D.C. Public Schools and New York City Public Schools have a lot in common – both are large, expensive, chronically low-performing systems that have recently come into seasons of serious reform under mayoral control. Both are also currently wrapped up in brewing controversies over excessed teachers, and it’s not pretty in either town.
Basically, an excessed teacher is a teacher within a district but without a job, and due to the upcoming closings of 23 schools, and the restructuring of 27 others, D.C.’s about to get a lot of them. Last week, D.C. Schools Chancellor Michelle Rhee finalized an agreement with Washington Teachers’ Union president George Parker that would classify teachers from the 23 closing schools as “excessed,” which under the teachers’ contract means they can involuntarily be placed at any school in the system, but are guaranteed a job and are given preference in filling vacancies.

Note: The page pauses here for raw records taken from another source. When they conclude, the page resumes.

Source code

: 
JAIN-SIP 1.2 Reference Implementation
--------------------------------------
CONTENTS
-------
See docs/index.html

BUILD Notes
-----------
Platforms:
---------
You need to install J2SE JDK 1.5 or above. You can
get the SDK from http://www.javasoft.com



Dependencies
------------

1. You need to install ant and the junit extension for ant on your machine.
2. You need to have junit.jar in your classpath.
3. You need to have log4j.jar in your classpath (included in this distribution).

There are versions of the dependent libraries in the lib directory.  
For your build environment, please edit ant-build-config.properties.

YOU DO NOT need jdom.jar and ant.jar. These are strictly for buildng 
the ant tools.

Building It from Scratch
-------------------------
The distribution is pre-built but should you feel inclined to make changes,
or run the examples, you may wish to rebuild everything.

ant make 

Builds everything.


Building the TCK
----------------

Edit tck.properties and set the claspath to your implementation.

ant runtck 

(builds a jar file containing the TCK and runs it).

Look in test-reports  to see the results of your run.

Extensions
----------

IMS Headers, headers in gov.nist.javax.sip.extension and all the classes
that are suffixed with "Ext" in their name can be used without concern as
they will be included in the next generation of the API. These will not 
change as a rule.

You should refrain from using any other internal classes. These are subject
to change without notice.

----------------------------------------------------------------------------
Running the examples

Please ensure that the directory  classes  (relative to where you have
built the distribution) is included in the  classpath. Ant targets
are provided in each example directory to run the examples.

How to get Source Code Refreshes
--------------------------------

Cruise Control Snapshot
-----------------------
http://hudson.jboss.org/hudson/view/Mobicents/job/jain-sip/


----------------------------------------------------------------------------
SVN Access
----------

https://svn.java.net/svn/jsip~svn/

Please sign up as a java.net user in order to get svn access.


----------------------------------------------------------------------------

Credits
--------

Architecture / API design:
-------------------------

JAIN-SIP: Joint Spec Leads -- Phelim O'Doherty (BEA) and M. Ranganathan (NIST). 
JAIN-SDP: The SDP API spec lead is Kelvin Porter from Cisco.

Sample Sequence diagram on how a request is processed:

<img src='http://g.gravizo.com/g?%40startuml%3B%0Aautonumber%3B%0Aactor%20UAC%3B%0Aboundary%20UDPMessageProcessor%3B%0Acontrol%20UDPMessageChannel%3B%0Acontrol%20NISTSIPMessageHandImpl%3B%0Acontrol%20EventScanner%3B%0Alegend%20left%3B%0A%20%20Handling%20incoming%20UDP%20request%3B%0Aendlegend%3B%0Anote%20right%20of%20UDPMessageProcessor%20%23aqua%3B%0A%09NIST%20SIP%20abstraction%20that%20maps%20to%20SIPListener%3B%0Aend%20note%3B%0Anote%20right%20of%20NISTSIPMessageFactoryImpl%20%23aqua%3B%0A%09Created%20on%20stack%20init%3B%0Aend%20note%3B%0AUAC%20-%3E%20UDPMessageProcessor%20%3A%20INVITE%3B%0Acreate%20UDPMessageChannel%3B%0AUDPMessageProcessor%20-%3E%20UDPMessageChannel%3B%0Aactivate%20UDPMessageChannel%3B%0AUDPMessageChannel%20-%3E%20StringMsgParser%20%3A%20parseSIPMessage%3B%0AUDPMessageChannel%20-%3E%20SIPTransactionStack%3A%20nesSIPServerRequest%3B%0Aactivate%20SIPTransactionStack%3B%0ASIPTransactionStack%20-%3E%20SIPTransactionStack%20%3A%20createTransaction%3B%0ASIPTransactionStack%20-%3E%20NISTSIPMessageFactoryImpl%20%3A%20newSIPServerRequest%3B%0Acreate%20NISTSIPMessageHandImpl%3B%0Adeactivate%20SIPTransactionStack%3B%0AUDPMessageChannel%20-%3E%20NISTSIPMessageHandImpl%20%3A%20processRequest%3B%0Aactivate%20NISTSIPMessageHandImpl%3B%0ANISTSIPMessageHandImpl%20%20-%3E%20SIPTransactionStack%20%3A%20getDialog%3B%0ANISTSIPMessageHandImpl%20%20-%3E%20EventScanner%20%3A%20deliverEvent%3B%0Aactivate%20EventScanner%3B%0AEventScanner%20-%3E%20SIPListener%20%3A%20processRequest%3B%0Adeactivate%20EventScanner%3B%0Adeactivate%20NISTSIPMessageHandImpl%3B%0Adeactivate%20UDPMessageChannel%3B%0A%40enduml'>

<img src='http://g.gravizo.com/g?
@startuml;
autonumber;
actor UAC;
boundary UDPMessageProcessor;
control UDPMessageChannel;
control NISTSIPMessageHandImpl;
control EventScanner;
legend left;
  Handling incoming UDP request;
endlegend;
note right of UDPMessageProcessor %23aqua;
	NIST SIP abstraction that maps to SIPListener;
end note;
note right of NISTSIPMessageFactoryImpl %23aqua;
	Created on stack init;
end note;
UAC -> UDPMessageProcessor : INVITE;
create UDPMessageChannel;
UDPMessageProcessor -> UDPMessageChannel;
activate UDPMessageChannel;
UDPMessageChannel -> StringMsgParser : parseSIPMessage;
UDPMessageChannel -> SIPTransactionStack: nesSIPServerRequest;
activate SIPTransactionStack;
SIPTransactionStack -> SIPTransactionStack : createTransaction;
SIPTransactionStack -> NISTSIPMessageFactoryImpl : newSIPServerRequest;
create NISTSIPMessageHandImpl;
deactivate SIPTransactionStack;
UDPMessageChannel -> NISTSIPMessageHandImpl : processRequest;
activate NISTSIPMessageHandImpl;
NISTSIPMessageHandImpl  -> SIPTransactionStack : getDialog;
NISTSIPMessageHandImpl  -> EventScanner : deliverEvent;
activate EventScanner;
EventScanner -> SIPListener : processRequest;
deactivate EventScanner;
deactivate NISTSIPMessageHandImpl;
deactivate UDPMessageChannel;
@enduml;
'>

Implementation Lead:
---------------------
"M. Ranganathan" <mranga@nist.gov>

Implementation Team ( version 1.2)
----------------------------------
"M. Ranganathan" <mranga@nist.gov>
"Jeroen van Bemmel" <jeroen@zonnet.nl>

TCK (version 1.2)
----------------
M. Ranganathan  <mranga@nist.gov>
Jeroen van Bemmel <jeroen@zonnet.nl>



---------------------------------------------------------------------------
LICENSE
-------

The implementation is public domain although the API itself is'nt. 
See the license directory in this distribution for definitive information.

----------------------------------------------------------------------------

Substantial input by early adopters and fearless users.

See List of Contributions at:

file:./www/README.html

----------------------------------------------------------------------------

All things considered, it’s not a bad deal for the teachers, but some parents are saying that it’s unfair that teachers won’t automatically be transferred to the same new schools that their students will go, despite the impossible logistics of such a plan, and some union officials are upset that Parker went along with the agreement because it denies seniority to older teachers in filling vacancies. The ever-outraged WTU vice-president Nathan Saunders said to the Post that Parker, “has got to be stopped; he’s giving away the store.”